Academic journal article Phi Delta Kappan

Of Mind and Media: How Culture's Symbolic Forms Affect Learning and Thinking

Academic journal article Phi Delta Kappan

Of Mind and Media: How Culture's Symbolic Forms Affect Learning and Thinking

Article excerpt

Media's symbolic forms of representation are clearly not neutral or indifferent packages that have no effect on the represented information, Mr. Salomon points out. Being part and parcel of the information itself, they influence the meanings one arrives at, the mental capacities that are called for, and the ways one comes to view the world.
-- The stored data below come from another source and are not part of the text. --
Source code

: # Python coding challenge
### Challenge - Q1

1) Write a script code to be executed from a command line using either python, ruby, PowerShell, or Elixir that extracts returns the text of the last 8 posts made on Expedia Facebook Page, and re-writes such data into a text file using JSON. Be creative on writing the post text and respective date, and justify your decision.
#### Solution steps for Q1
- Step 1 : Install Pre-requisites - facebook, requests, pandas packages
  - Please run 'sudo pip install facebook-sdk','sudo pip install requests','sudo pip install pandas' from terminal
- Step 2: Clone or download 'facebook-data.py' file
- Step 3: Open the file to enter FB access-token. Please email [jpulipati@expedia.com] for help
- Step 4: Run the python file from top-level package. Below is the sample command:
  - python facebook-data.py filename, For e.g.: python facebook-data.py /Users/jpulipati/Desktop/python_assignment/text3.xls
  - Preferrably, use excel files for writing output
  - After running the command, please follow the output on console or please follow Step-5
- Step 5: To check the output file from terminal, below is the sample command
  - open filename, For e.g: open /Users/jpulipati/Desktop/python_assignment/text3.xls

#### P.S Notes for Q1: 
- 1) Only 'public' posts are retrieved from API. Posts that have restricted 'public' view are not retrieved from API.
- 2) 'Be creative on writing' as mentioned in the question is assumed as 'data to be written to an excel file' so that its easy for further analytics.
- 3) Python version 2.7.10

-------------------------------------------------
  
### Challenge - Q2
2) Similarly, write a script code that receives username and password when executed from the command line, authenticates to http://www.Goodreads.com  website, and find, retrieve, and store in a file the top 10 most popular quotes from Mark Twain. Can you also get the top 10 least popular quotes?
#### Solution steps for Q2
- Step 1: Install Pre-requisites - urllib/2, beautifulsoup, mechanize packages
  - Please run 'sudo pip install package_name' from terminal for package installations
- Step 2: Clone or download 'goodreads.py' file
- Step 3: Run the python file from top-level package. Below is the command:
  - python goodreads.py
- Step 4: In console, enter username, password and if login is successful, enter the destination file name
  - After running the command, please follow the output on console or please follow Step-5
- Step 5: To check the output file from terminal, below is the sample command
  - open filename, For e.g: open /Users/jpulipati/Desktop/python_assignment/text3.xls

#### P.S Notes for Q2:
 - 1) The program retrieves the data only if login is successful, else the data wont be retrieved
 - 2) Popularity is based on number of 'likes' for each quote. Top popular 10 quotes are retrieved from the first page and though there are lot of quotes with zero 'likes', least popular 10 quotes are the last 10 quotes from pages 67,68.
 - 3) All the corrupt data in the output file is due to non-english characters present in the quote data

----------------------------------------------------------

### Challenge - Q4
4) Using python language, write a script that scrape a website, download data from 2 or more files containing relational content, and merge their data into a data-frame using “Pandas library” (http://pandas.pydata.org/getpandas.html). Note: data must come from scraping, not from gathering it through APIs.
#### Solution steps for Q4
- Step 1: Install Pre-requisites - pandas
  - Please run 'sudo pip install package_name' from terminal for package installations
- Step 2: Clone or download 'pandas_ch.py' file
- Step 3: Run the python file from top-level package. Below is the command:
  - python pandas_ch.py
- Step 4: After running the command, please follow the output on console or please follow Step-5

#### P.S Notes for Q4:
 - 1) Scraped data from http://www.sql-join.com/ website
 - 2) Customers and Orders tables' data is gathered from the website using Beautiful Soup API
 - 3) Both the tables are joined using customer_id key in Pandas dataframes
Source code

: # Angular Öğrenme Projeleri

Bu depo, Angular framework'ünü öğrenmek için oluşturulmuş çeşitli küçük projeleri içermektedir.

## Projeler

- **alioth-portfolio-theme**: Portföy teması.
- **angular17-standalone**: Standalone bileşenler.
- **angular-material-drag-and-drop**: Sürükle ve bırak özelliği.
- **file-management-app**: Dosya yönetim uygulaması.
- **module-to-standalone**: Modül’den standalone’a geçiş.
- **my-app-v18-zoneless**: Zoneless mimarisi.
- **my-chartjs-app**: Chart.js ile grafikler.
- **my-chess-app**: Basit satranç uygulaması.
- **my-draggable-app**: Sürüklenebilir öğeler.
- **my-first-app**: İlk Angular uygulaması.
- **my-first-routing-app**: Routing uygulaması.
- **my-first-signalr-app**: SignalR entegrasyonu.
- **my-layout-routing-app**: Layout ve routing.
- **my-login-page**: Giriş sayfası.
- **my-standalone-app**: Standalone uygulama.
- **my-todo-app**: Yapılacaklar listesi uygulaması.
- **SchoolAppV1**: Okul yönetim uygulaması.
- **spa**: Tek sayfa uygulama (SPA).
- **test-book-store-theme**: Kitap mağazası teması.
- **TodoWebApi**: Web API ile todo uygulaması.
Mind and media are allegedly two very different entities. One is taken to encompass the very essence of humanity - intelligence, emotion, compassion, will, and creativity; the other is often perceived as the cold, impersonal, dehumanizing, dull technology of the mass production of information for mass distribution. What could be more incompatible? And yet, history, research, and experience tell us that the two are intertwined in a number of ways. In this article I will briefly explore some of the relationships between mind and media as they pertain to education.

Technology as Metaphor

One way in which mind and technological media interrelate is through metaphors. Throughout the ages, technology has been employed as a metaphor to explain human nature.(1) Thus we have the ancient Biblical metaphor of man as clay on the potter's wheel, and, in the Middle Ages, man as God's clockwork. In the late 19th century we have the human psyche captured by the metaphor of the steam engine, with its hidden, bubbling boilers and its hierarchy of controlling valves. In the early 20th century, film (unlike the theater) was considered to capture the irregular, associative nature of human thinking and remembering,(2) and a bit later human communication was represented as a telephone switchboard. In the 1980s, mental imagery was compared to pictures on a television screen, and nowadays the mind and its workings are likened to the computer - and the computer, to the human mind.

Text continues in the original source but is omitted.